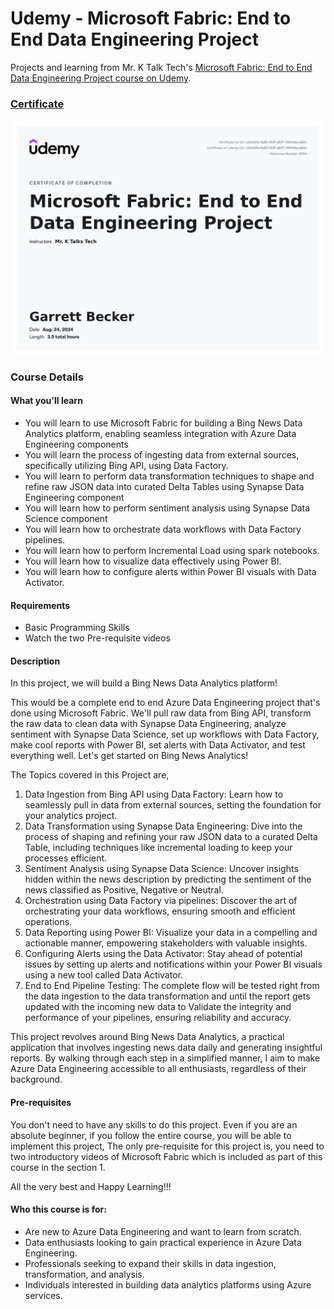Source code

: # Udemy - Microsoft Fabric: End to End Data Engineering Project

Projects and learning from Mr. K Talk Tech's [Microsoft Fabric: End to End Data Engineering Project course on Udemy](https://www.udemy.com/course/microsoft-fabric-end-to-end-data-engineering-project/).

### [Certificate]()

!["Certificate"](./Certificate.jpg)

### Course Details

#### What you'll learn
- You will learn to use Microsoft Fabric for building a Bing News Data Analytics platform, enabling seamless integration with Azure Data Engineering components
- You will learn the process of ingesting data from external sources, specifically utilizing Bing API, using Data Factory.
- You will learn to perform data transformation techniques to shape and refine raw JSON data into curated Delta Tables using Synapse Data Engineering component
- You will learn how to perform sentiment analysis using Synapse Data Science component
- You will learn how to orchestrate data workflows with Data Factory pipelines.
- You will learn how to perform Incremental Load using spark notebooks.
- You will learn how to visualize data effectively using Power BI.
- You will learn how to configure alerts within Power BI visuals with Data Activator.

#### Requirements
- Basic Programming Skills
- Watch the two Pre-requisite videos

#### Description
In this project,  we will build a Bing News Data Analytics platform!

This would be a complete end to end Azure Data Engineering project that's done using Microsoft Fabric. We'll pull raw data from Bing API, transform the raw data to clean data with Synapse Data Engineering, analyze sentiment with Synapse Data Science, set up workflows with Data Factory, make cool reports with Power BI, set alerts with Data Activator, and test everything well. Let's get started on Bing News Analytics! 

The Topics covered in this Project are,
1. Data Ingestion from Bing API using Data Factory: Learn how to seamlessly pull in data from external sources, setting the foundation for your analytics project.
2. Data Transformation using Synapse Data Engineering: Dive into the process of shaping and refining your raw JSON data to a curated Delta Table, including techniques like incremental loading to keep your processes efficient.
3. Sentiment Analysis using Synapse Data Science: Uncover insights hidden within the news description by predicting the sentiment of the news classified as Positive, Negative or Neutral.
4. Orchestration using Data Factory via pipelines: Discover the art of orchestrating your data workflows, ensuring smooth and efficient operations.
5. Data Reporting using Power BI: Visualize your data in a compelling and actionable manner, empowering stakeholders with valuable insights.
6. Configuring Alerts using the Data Activator: Stay ahead of potential issues by setting up alerts and notifications within your Power BI visuals using a new tool called Data Activator.
7. End to End Pipeline Testing: The complete flow will be tested right from the data ingestion to the data transformation and until the report gets updated with the incoming new data to Validate the integrity and performance of your pipelines, ensuring reliability and accuracy.

This project revolves around Bing News Data Analytics, a practical application that involves ingesting news data daily and generating insightful reports. By walking through each step in a simplified manner, I aim to make Azure Data Engineering accessible to all enthusiasts, regardless of their background.

#### Pre-requisites
You don't need to have any skills to do this project. Even if you are an absolute beginner, if you follow the entire course, you will be able to implement this project, The only pre-requisite for this project is, you need to two introductory videos of Microsoft Fabric which is included as part of this course in the section 1.

All the very best and Happy Learning!!!

#### Who this course is for:
- Are new to Azure Data Engineering and want to learn from scratch.
- Data enthusiasts looking to gain practical experience in Azure Data Engineering.
- Professionals seeking to expand their skills in data ingestion, transformation, and analysis.
- Individuals interested in building data analytics platforms using Azure services.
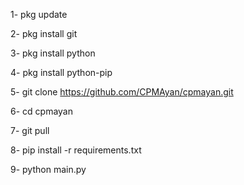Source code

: 1- pkg update

2- pkg install git

3- pkg install python

4- pkg install python-pip

5- git clone https://github.com/CPMAyan/cpmayan.git

6- cd cpmayan

7- git pull

8- pip install -r requirements.txt

9- python main.py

ACTIVITY: In the listing above, start at the line with "4. Orchestration using", go on through the line with "6. Configuring Alerts", and copy each of those lines exactly; leave out all the rest.

TASK OUTPUT:
4. Orchestration using Data Factory via pipelines: Discover the art of orchestrating your data workflows, ensuring smooth and efficient operations.
5. Data Reporting using Power BI: Visualize your data in a compelling and actionable manner, empowering stakeholders with valuable insights.
6. Configuring Alerts using the Data Activator: Stay ahead of potential issues by setting up alerts and notifications within your Power BI visuals using a new tool called Data Activator.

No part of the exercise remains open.